7. The most effective method of expediting emergency re-supply decisions during any crisis is to:

(a) Maintain a Direct Line to Purchasing

(b) Contact Suppliers Before the Emergency Begins

(c) Create “Thresholds” for the Re-supply of Resources

(d) Both A and B

8. Once the Emergency Manager has identified a potential “work-around” for an essential resource or service, for use during any crisis, the most important measure is to:

(a) Negotiate an Agreement for its Use

(b) Secure it’s Use Through a Purchase Order

(c) Conduct Police Background Checks

(d) Both B and C

9. One of the simplest and most practical methods for the Emergency Manager to create increased capacity to address surges in demand for service with a “just-in-time” inventory management system is through:

(a) Persuading the Abandonment of “Just-In-Time” Inventory Control

(b) Creating a “Rotating Buffer” of Essential Resources

(c) Increasing Weekly “Just-In-Time” orders by Ten Percent

(d) Scheduling Surges to Coincide with Deliveries

10. In circumstances in which some Department Heads might be reluctant to provide supply information to the Emergency Manager’s Emergency Logistics Database for reasons of security, an appropriate response is to:

(a) Direct the Creation of a Parallel Confidential Database for that Service

(b) Ensure That the Information Will Be Accessible During a Crisis

(c) Ask the CEO to Order the Release of the Information

(d) Both A and B

Answers

1. (d)  2. (c)  3. (d)  4. (a)  5. (a)
6. (b)  7. (c)  8. (a)  9. (b)  10. (d)

Additional Reading

The author recommends the following exceptionally good titles as supplemental readings, which will help to enhance the student’s knowledge of those topics covered in this chapter:

Mangan, J., C. Lalwali, and T. Butcher. 2008. Global Logistics and Supply Chain Management. Chichester, UK: Wiley & Sons.
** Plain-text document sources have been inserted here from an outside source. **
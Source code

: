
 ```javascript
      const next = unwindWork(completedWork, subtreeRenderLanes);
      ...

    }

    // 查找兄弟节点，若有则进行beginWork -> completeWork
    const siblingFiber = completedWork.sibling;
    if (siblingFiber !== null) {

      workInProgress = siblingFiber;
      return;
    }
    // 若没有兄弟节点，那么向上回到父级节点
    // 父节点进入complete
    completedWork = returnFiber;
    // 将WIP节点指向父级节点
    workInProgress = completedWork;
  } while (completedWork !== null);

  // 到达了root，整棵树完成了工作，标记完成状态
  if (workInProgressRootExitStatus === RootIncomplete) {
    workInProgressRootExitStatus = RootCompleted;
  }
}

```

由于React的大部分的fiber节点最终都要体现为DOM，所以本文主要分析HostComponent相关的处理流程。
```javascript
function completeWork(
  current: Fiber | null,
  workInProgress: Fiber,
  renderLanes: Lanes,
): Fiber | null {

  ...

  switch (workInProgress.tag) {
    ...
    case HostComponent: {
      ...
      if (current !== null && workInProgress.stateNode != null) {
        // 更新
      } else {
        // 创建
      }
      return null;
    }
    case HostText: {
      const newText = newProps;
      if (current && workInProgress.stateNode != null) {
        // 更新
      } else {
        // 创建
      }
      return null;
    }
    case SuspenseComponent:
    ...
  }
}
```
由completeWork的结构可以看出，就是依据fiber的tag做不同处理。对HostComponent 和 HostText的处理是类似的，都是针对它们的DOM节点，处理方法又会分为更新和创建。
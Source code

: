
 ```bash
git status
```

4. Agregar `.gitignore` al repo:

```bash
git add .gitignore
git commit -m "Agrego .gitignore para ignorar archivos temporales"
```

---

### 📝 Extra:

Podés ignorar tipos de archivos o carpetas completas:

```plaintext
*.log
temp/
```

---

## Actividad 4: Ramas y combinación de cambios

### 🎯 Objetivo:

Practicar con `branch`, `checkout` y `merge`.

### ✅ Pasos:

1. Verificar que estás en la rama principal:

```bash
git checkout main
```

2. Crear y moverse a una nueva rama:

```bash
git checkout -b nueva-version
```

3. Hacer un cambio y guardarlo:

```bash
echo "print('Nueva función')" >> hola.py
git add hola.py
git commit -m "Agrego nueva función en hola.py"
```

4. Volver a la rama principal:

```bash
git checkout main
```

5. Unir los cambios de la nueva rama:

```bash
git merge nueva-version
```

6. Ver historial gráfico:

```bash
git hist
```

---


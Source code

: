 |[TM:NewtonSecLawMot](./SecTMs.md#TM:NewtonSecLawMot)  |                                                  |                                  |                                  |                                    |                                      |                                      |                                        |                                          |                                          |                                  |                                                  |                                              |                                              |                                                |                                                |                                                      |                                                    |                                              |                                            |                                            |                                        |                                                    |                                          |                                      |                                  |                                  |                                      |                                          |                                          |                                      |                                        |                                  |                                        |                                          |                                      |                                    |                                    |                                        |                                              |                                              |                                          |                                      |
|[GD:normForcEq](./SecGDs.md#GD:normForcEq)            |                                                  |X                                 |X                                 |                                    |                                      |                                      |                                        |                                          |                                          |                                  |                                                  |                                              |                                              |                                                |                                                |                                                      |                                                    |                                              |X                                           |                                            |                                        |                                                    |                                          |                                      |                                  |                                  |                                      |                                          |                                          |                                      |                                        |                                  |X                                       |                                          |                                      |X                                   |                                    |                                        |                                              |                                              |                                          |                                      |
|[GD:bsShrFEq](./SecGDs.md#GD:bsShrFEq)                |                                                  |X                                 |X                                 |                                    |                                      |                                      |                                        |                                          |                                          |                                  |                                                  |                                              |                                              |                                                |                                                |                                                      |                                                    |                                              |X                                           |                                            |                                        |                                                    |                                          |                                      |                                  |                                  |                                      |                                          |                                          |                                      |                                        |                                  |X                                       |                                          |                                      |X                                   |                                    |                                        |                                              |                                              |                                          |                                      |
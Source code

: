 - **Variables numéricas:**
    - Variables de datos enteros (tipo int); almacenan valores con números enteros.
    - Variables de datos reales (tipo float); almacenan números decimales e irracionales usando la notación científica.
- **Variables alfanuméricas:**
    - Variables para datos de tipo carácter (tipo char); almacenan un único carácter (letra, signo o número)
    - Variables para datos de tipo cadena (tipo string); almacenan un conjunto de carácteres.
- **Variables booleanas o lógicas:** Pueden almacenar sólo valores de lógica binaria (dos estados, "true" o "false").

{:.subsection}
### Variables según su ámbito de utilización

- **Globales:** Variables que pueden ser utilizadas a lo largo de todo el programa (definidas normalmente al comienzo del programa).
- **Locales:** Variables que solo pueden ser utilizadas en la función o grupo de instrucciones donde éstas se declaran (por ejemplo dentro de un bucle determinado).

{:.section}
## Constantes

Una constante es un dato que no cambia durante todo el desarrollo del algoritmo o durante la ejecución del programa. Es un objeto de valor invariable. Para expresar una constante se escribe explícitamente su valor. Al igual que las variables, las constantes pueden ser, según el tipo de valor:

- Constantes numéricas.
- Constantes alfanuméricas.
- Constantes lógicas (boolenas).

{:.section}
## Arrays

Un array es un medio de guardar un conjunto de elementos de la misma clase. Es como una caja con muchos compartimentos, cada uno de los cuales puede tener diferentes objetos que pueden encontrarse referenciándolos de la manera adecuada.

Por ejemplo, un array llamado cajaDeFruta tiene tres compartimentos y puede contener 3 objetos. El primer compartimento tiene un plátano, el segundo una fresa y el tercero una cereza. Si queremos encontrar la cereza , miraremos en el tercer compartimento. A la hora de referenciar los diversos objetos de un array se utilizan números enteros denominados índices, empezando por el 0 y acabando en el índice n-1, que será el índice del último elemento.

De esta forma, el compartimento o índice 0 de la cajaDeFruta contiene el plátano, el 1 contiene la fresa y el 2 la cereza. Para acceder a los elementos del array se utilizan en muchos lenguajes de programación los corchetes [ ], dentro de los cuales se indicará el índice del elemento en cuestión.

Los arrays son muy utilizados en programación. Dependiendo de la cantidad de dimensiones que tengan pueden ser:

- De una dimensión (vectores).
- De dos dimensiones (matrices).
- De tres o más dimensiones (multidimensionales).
Wolper, L. 2003. Healthcare Administration: Planning, Implementing, and Managing Organized Delivery Systems. Lanham, MD: Jones & Bartlett Learning.

Seattle OEM. 2014. “SHIVA—The Seattle Hazard Identification and Vulnerability Analysis.” City of Seattle, Office of Emergency Management.pdf document, www.seattle.gov/emergency (accessed December 28, 2015).

Balter, A. 2013. Access 2013—A Beginner’s Guide. New York, NY: Pearson Education.

Wu, T., and J. Blackhurst, eds. 2009. Managing Supply Chain Risk and Vulnerability, 1. Netherlands, Springer.

Koenig, K.L., and C.H. Schultz. 2009. Koenig and Schultz’s Disaster Medicine: Comprehensive Principles and Practices. Cambridge University Press.